Assignment: To complete the exercise, repeat every record exactly as it stands.

Plain-text document sources
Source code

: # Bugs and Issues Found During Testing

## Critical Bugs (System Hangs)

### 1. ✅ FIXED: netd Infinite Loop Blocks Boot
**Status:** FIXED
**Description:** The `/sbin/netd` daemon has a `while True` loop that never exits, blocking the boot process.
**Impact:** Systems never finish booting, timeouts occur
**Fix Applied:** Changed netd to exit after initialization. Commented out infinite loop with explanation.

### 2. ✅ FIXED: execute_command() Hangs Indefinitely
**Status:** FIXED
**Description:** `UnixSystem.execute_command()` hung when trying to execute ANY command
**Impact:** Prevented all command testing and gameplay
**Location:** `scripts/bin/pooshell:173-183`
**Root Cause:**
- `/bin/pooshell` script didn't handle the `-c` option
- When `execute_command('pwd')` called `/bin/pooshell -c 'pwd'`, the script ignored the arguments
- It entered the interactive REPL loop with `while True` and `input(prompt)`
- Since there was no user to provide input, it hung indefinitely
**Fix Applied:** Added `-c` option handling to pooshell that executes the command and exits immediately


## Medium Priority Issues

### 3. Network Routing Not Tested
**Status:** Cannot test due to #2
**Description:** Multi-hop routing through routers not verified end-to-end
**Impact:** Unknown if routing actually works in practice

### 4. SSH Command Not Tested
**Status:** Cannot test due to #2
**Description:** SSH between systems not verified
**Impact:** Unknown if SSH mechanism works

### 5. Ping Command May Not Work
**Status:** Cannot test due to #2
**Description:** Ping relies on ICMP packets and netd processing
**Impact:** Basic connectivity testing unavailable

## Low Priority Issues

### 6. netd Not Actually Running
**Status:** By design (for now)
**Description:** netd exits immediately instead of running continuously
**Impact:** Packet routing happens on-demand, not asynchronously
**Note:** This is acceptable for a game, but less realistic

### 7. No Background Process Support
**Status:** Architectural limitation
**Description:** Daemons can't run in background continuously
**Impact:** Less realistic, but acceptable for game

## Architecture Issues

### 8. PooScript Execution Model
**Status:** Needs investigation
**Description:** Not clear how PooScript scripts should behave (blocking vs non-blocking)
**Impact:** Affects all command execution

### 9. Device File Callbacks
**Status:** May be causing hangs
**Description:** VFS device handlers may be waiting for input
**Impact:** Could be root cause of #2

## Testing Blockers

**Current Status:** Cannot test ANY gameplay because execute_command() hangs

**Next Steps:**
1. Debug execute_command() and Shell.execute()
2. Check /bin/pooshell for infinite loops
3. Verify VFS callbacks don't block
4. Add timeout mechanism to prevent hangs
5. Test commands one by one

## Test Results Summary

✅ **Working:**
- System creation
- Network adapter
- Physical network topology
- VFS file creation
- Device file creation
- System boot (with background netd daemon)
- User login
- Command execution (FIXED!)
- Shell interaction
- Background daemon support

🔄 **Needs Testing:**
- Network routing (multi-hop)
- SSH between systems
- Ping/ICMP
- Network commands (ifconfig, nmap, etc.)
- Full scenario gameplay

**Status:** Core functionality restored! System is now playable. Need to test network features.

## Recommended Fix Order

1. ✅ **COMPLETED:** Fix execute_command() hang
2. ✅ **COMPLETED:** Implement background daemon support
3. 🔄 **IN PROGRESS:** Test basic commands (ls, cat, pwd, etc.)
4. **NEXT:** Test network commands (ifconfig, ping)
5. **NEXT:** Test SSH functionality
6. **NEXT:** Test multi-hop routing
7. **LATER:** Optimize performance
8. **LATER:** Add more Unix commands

Exercise answer:
Source code

: # Bugs and Issues Found During Testing

## Critical Bugs (System Hangs)

### 1. ✅ FIXED: netd Infinite Loop Blocks Boot
**Status:** FIXED
**Description:** The `/sbin/netd` daemon has a `while True` loop that never exits, blocking the boot process.
**Impact:** Systems never finish booting, timeouts occur
**Fix Applied:** Changed netd to exit after initialization. Commented out infinite loop with explanation.

### 2. ✅ FIXED: execute_command() Hangs Indefinitely
**Status:** FIXED
**Description:** `UnixSystem.execute_command()` hung when trying to execute ANY command
**Impact:** Prevented all command testing and gameplay
**Location:** `scripts/bin/pooshell:173-183`
**Root Cause:**
- `/bin/pooshell` script didn't handle the `-c` option
- When `execute_command('pwd')` called `/bin/pooshell -c 'pwd'`, the script ignored the arguments
- It entered the interactive REPL loop with `while True` and `input(prompt)`
- Since there was no user to provide input, it hung indefinitely
**Fix Applied:** Added `-c` option handling to pooshell that executes the command and exits immediately


## Medium Priority Issues

### 3. Network Routing Not Tested
**Status:** Cannot test due to #2
**Description:** Multi-hop routing through routers not verified end-to-end
**Impact:** Unknown if routing actually works in practice

### 4. SSH Command Not Tested
**Status:** Cannot test due to #2
**Description:** SSH between systems not verified
**Impact:** Unknown if SSH mechanism works

### 5. Ping Command May Not Work
**Status:** Cannot test due to #2
**Description:** Ping relies on ICMP packets and netd processing
**Impact:** Basic connectivity testing unavailable

## Low Priority Issues

### 6. netd Not Actually Running
**Status:** By design (for now)
**Description:** netd exits immediately instead of running continuously
**Impact:** Packet routing happens on-demand, not asynchronously
**Note:** This is acceptable for a game, but less realistic

### 7. No Background Process Support
**Status:** Architectural limitation
**Description:** Daemons can't run in background continuously
**Impact:** Less realistic, but acceptable for game

## Architecture Issues

### 8. PooScript Execution Model
**Status:** Needs investigation
**Description:** Not clear how PooScript scripts should behave (blocking vs non-blocking)
**Impact:** Affects all command execution

### 9. Device File Callbacks
**Status:** May be causing hangs
**Description:** VFS device handlers may be waiting for input
**Impact:** Could be root cause of #2

## Testing Blockers

**Current Status:** Cannot test ANY gameplay because execute_command() hangs

**Next Steps:**
1. Debug execute_command() and Shell.execute()
2. Check /bin/pooshell for infinite loops
3. Verify VFS callbacks don't block
4. Add timeout mechanism to prevent hangs
5. Test commands one by one

## Test Results Summary

✅ **Working:**
- System creation
- Network adapter
- Physical network topology
- VFS file creation
- Device file creation
- System boot (with background netd daemon)
- User login
- Command execution (FIXED!)
- Shell interaction
- Background daemon support

🔄 **Needs Testing:**
- Network routing (multi-hop)
- SSH between systems
- Ping/ICMP
- Network commands (ifconfig, nmap, etc.)
- Full scenario gameplay

**Status:** Core functionality restored! System is now playable. Need to test network features.

## Recommended Fix Order

1. ✅ **COMPLETED:** Fix execute_command() hang
2. ✅ **COMPLETED:** Implement background daemon support
3. 🔄 **IN PROGRESS:** Test basic commands (ls, cat, pwd, etc.)
4. **NEXT:** Test network commands (ifconfig, ping)
5. **NEXT:** Test SSH functionality
6. **NEXT:** Test multi-hop routing
7. **LATER:** Optimize performance
8. **LATER:** Add more Unix commands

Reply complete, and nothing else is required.